The on-call nurse didn’t seem over-concerned. He asked if Daisy was experiencing any bleeding or contractions. She wasn’t, just the 102 temperature and the extreme fatigue.
“Is the baby moving?” the nurse asked.
Erik relayed the question.
“He’s not moving now,” Daisy said, her hand going to her belly. “But he was kicking me all day. Even when I was driving home, a couple hours ago.”
“Then take two Tylenol and go to bed,” the nurse said. “Rest. Plenty of fluids. Likely it’s just a cold or virus, but if the fever persists into tomorrow, come in. Any bleeding, any cramps or contractions, go directly to urgent care.”
Erik ate alone at the kitchen counter. He cleaned up then went upstairs. His mood was still anxious and he bit half a Klonopin into a sloppy quarter and swallowed it. Just to take the edge off. Or give him a placebo effect.
No sooner had the bitter taste left the back of his throat when his phone pinged. It was Will.
You OK?
Erik gave an eye-rolling grin. I thought we agreed not to do this?
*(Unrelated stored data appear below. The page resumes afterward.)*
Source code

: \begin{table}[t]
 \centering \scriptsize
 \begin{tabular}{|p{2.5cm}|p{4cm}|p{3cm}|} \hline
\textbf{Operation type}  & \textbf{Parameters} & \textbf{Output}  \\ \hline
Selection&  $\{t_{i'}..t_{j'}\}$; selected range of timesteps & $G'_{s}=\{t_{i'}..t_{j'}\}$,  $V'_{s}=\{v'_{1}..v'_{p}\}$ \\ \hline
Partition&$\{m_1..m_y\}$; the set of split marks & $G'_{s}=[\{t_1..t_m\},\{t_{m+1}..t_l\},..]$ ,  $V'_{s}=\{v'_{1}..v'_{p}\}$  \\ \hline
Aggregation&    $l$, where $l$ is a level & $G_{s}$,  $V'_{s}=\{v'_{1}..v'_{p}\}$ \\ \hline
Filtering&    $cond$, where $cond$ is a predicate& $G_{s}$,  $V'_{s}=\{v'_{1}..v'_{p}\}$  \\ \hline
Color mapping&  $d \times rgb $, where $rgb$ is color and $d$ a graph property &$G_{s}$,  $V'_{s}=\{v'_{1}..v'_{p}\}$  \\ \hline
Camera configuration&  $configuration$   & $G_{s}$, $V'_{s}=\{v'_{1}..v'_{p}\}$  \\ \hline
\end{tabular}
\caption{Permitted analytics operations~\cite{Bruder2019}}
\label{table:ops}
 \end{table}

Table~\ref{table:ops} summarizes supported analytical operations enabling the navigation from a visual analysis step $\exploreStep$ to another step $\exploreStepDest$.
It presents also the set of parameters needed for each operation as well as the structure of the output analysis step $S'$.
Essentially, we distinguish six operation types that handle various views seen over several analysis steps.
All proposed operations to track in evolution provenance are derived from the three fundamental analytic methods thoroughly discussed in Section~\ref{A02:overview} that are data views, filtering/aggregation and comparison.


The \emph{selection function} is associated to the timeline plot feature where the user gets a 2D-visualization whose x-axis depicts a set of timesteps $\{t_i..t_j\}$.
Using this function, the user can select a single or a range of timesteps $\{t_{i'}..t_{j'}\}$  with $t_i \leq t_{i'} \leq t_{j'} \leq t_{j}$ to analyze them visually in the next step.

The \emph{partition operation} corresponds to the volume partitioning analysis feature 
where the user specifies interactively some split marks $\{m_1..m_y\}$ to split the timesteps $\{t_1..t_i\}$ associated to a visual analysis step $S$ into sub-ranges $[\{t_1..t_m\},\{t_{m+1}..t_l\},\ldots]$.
You agreed, not me. And you’re answering, aren’t you?
Fuck you.
Didn’t see THAT coming, didya?
Erik chuckled in his chest. Get out of here.
Don’t fucking call me.
Erik set the phone back on the bedside table. “My life is so weird sometimes,” he said.
Daisy made a noise in her throat.
He stacked the pillows against the headboard and opened his book. Daisy rolled and curled against his legs.
“You all right?” he said, stroking her hair.
She made a small sigh but said nothing. He laid his hand on her cheek. It was warm, but not as viciously hot as before.
He read. Time dripped by, measured in pages. The knot in his chest and stomach loosened. His eyes began to feel a little heavy.
“I don’t feel right,” Daisy said, startling him. She sat up, pressing the backs of her hands into her eyes.
“What’s wrong?” Erik said.
“I have to pee.” She got up, tired and clumsy. She stretched, pressed her hands into her back. She walked three steps and then let out a gasp, then a cry, and lurched into the dresser, clutching its edge.